The most important preventive measure in hospitals is washing the hands thoroughly before medical and nursing procedures. Intranasal application of antibiotics (mupirocin) is a method of reducing bacterial counts in carriers.

Cagulase-Negative Staphylococci (CNS)

CNS are an element in the normal flora of human skin and mucosa. They are classic opportunists that only cause infections given a certain host disposition.

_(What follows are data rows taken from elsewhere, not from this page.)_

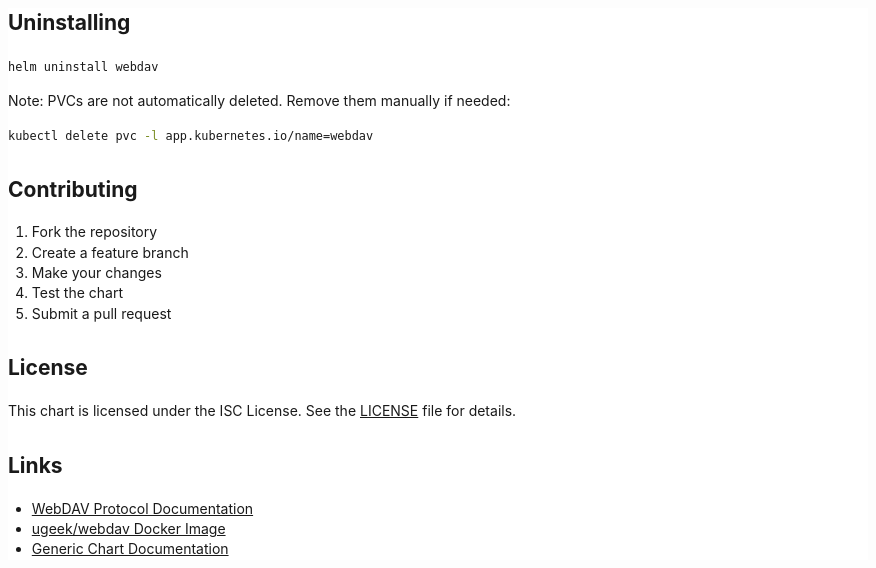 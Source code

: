 ## Uninstalling

```bash
helm uninstall webdav
```

Note: PVCs are not automatically deleted. Remove them manually if needed:

```bash
kubectl delete pvc -l app.kubernetes.io/name=webdav
```

## Contributing

1. Fork the repository
2. Create a feature branch
3. Make your changes
4. Test the chart
5. Submit a pull request

## License

This chart is licensed under the ISC License. See the [LICENSE](../LICENSE) file for details.

## Links

- [WebDAV Protocol Documentation](https://tools.ietf.org/html/rfc4918)
- [ugeek/webdav Docker Image](https://hub.docker.com/r/ugeek/webdav)
- [Generic Chart Documentation](../generic/README.md)
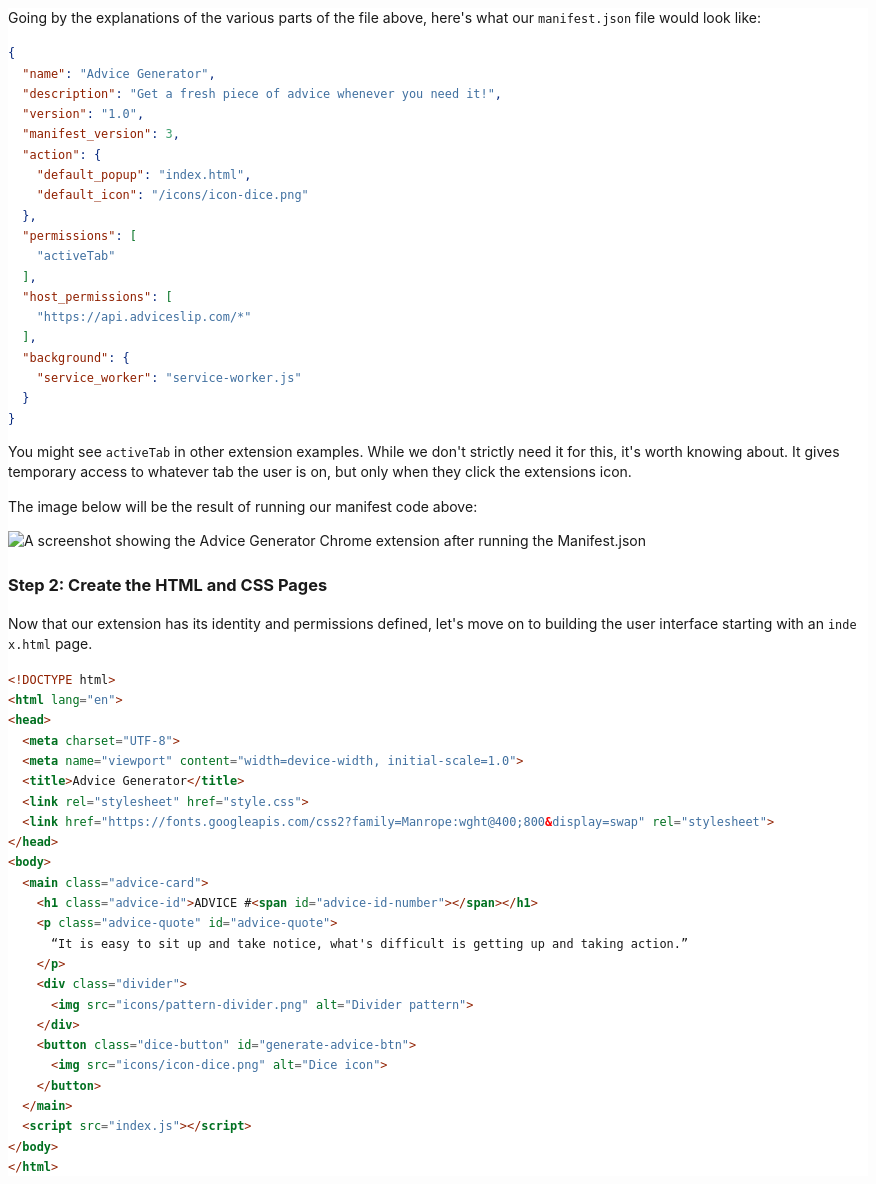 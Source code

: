 Going by the explanations of the various parts of the file above, here's what our <FontIcon icon="iconfont icon-json"/>`manifest.json` file would look like:

```json title="manifest.json"
{
  "name": "Advice Generator",
  "description": "Get a fresh piece of advice whenever you need it!",
  "version": "1.0",
  "manifest_version": 3,
  "action": {
    "default_popup": "index.html",
    "default_icon": "/icons/icon-dice.png"
  },
  "permissions": [
    "activeTab"
  ],
  "host_permissions": [
    "https://api.adviceslip.com/*"
  ],
  "background": {
    "service_worker": "service-worker.js"
  }
}
```

You might see `activeTab` in other extension examples. While we don't strictly need it for this, it's worth knowing about. It gives temporary access to whatever tab the user is on, but only when they click the extensions icon.

The image below will be the result of running our manifest code above:

![A screenshot showing the Advice Generator Chrome extension after running the Manifest.json](https://cdn.hashnode.com/res/hashnode/image/upload/v1755711701772/49fa40e5-1c5b-4cd3-a6f2-a9100db8efcb.png)

### Step 2: Create the HTML and CSS Pages

Now that our extension has its identity and permissions defined, let's move on to building the user interface starting with an <FontIcon icon="fa-brands fa-html5"/>`index.html` page.

```html title="index.html"
<!DOCTYPE html>
<html lang="en">
<head>
  <meta charset="UTF-8">
  <meta name="viewport" content="width=device-width, initial-scale=1.0">
  <title>Advice Generator</title>
  <link rel="stylesheet" href="style.css">
  <link href="https://fonts.googleapis.com/css2?family=Manrope:wght@400;800&display=swap" rel="stylesheet">
</head>
<body>
  <main class="advice-card">
    <h1 class="advice-id">ADVICE #<span id="advice-id-number"></span></h1>
    <p class="advice-quote" id="advice-quote">
      “It is easy to sit up and take notice, what's difficult is getting up and taking action.”
    </p>
    <div class="divider">
      <img src="icons/pattern-divider.png" alt="Divider pattern">
    </div>
    <button class="dice-button" id="generate-advice-btn">
      <img src="icons/icon-dice.png" alt="Dice icon">
    </button>
  </main>
  <script src="index.js"></script>
</body>
</html>
```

- S. epidermidis. This is the pathogen most frequently encountered in CNS infections (70-80% of cases). CNS cause mainly foreign body infections. Examples of the foreign bodies involved are intravasal catheters, continuous ambulant peritoneal dialysis (CAPD) catheters, endoprostheses, metal plates and screws in osteosynthesis, cardiac pacemakers, artificial heart valves, and shunt valves. These infections frequently develop when foreign bodies in the microorganism are covered by matrix proteins (e.g., fibrinogen, fibronectin) to which the staphylococci can bind using specific cell wall proteins. They then proliferate on the surface and produce a polymeric substance—the basis of the developing biofilm. The staphylococci within the biofilm are protected from antibiotics and the immune system to a great extent. Such biofilms can become infection foci from which the CNS enter the bloodstream and cause sepsislike illnesses. Removal of the foreign body is often necessary.

- S. saprophyticus is responsible for 10-20% of acute urinary tract infections, in particular dysuria in young women, and for a small proportion of cases of nonspecific urethritis in sexually active men.

Antibiotic treatment of CNS infections is often problematic due to the multiple resistance often encountered in these staphylococci, especially S. hemolyticus.